Re: git: 0e33c2e6df7a - main - pci: Only re-route IRQs based on firmware on x86

From: John Baldwin <jhb_at_FreeBSD.org>
Date: Tue, 01 Apr 2025 16:21:16 UTC
On 3/31/25 14:14, Jessica Clarke wrote:
> On 29 Mar 2025, at 20:18, Colin Percival <cperciva@FreeBSD.org> wrote:
>>
>> The branch main has been updated by cperciva:
>>
>> URL: https://cgit.FreeBSD.org/src/commit/?id=0e33c2e6df7a5de65db40c7cc0fc97f66da28ccd
>>
>> commit 0e33c2e6df7a5de65db40c7cc0fc97f66da28ccd
>> Author:     Colin Percival <cperciva@FreeBSD.org>
>> AuthorDate: 2025-03-28 18:07:01 +0000
>> Commit:     Colin Percival <cperciva@FreeBSD.org>
>> CommitDate: 2025-03-29 20:17:29 +0000
>>
>>     pci: Only re-route IRQs based on firmware on x86
>>
>>     There is a (very historical) call to pci_assign_interrupt for the
>>     purpose of routing IRQs which may have been set up wrong by x86 BIOS
>>     or firmware.  On non-x86 systems, this is unnecessary; and on INTRNG
>>     systems it results in a (synthetic) IRQ leak and ultimately a kernel
>>     panic after many hotplug/unplug cycles.
> 
> This is in fact incorrect. Whilst there may well be a leak that needs
> fixing, the rerouting is absolutely needed on non-x86 platforms. See
> 5884fab46153dee52bda660bcabca95c3cc97f44 and
> 7de649170fd804668da78f005c7966941b402106 for some of the history behind
> this.
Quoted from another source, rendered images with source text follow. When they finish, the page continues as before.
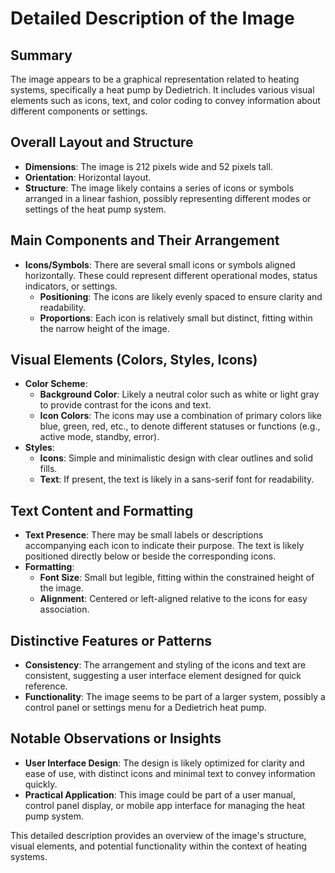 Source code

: # Detailed Description of the Image

## Summary
The image appears to be a graphical representation related to heating systems, specifically a heat pump by Dedietrich. It includes various visual elements such as icons, text, and color coding to convey information about different components or settings.

## Overall Layout and Structure
- **Dimensions**: The image is 212 pixels wide and 52 pixels tall.
- **Orientation**: Horizontal layout.
- **Structure**: The image likely contains a series of icons or symbols arranged in a linear fashion, possibly representing different modes or settings of the heat pump system.

## Main Components and Their Arrangement
- **Icons/Symbols**: There are several small icons or symbols aligned horizontally. These could represent different operational modes, status indicators, or settings.
  - **Positioning**: The icons are likely evenly spaced to ensure clarity and readability.
  - **Proportions**: Each icon is relatively small but distinct, fitting within the narrow height of the image.

## Visual Elements (Colors, Styles, Icons)
- **Color Scheme**:
  - **Background Color**: Likely a neutral color such as white or light gray to provide contrast for the icons and text.
  - **Icon Colors**: The icons may use a combination of primary colors like blue, green, red, etc., to denote different statuses or functions (e.g., active mode, standby, error).
- **Styles**:
  - **Icons**: Simple and minimalistic design with clear outlines and solid fills.
  - **Text**: If present, the text is likely in a sans-serif font for readability.

## Text Content and Formatting
- **Text Presence**: There may be small labels or descriptions accompanying each icon to indicate their purpose. The text is likely positioned directly below or beside the corresponding icons.
- **Formatting**:
  - **Font Size**: Small but legible, fitting within the constrained height of the image.
  - **Alignment**: Centered or left-aligned relative to the icons for easy association.

## Distinctive Features or Patterns
- **Consistency**: The arrangement and styling of the icons and text are consistent, suggesting a user interface element designed for quick reference.
- **Functionality**: The image seems to be part of a larger system, possibly a control panel or settings menu for a Dedietrich heat pump.

## Notable Observations or Insights
- **User Interface Design**: The design is likely optimized for clarity and ease of use, with distinct icons and minimal text to convey information quickly.
- **Practical Application**: This image could be part of a user manual, control panel display, or mobile app interface for managing the heat pump system.

This detailed description provides an overview of the image's structure, visual elements, and potential functionality within the context of heating systems. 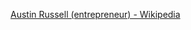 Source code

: ﻿[Austin Russell (entrepreneur) - Wikipedia](https://en.wikipedia.org/wiki/Austin_Russell_(entrepreneur)) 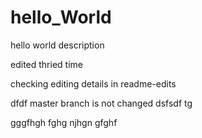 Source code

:# hello_World
hello world description

edited  thried time

checking editing details in readme-edits

dfdf
master branch is not changed
dsfsdf
tg

gggfhgh
fghg
njhgn
gfghf
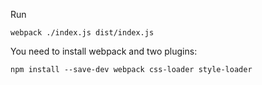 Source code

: Run

    webpack ./index.js dist/index.js

You need to install webpack and two plugins:

    npm install --save-dev webpack css-loader style-loader
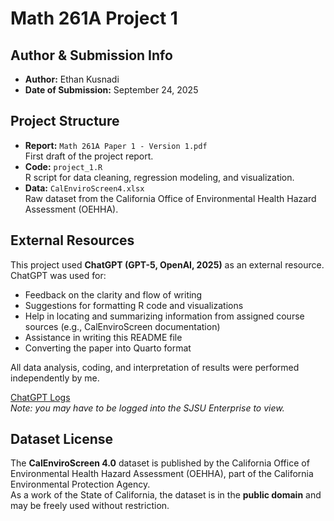 # Math 261A Project 1

## Author & Submission Info
- **Author:** Ethan Kusnadi  
- **Date of Submission:** September 24, 2025  

## Project Structure
- **Report:** `Math 261A Paper 1 - Version 1.pdf`  
  First draft of the project report.  
- **Code:** `project_1.R`  
  R script for data cleaning, regression modeling, and visualization.  
- **Data:** `CalEnviroScreen4.xlsx`  
  Raw dataset from the California Office of Environmental Health Hazard Assessment (OEHHA).  

## External Resources
This project used **ChatGPT (GPT-5, OpenAI, 2025)** as an external resource. ChatGPT was used for:  
- Feedback on the clarity and flow of writing  
- Suggestions for formatting R code and visualizations  
- Help in locating and summarizing information from assigned course sources (e.g., CalEnviroScreen documentation)  
- Assistance in writing this README file  
- Converting the paper into Quarto format  

All data analysis, coding, and interpretation of results were performed independently by me.  

[ChatGPT Logs](https://chatgpt.com/g/g-p-68d2293692b481919b2e2cb95e96b2b5-math-261a-project-1/project)  
*Note: you may have to be logged into the SJSU Enterprise to view.*  

## Dataset License
The **CalEnviroScreen 4.0** dataset is published by the California Office of Environmental Health Hazard Assessment (OEHHA), part of the California Environmental Protection Agency.  
As a work of the State of California, the dataset is in the **public domain** and may be freely used without restriction.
As a result of this commit the problem described in the second
> commit is reintroduced.

Hmm, this is my bad as I should have remembered those.  However, as the
second commit log alludes to, INTRng does not really match the design of
what is intended here and what the PCI bus currently expects.  The
intr_map[] entry should probably only be allocated when the INTx IRQ is
allocated via bus_alloc_resource() with a rid of 0, not when the IRQ is
routed.  In particular, there is no "unroute" callback which is where
the leak comes from.  The intention of routing is to confirm which pin
on a PIC a PCI INTx line is connected to.  It is not to actually allocate
the interrupt as the routing may never get used if either MSI is used
instead or if no driver attaches.  The 0x20-0x23 you mention in the
second commit log should probably be the IRQ value used instead of a
dynamically allocated value, and the dynamically allocated value should
be allocated as a result of bus_alloc_resource and stored internally.
x86 manages to do this today with the mapping of (local APIC, IDT vector)
tuples not encoded in the IRQ values.

-- 
John Baldwin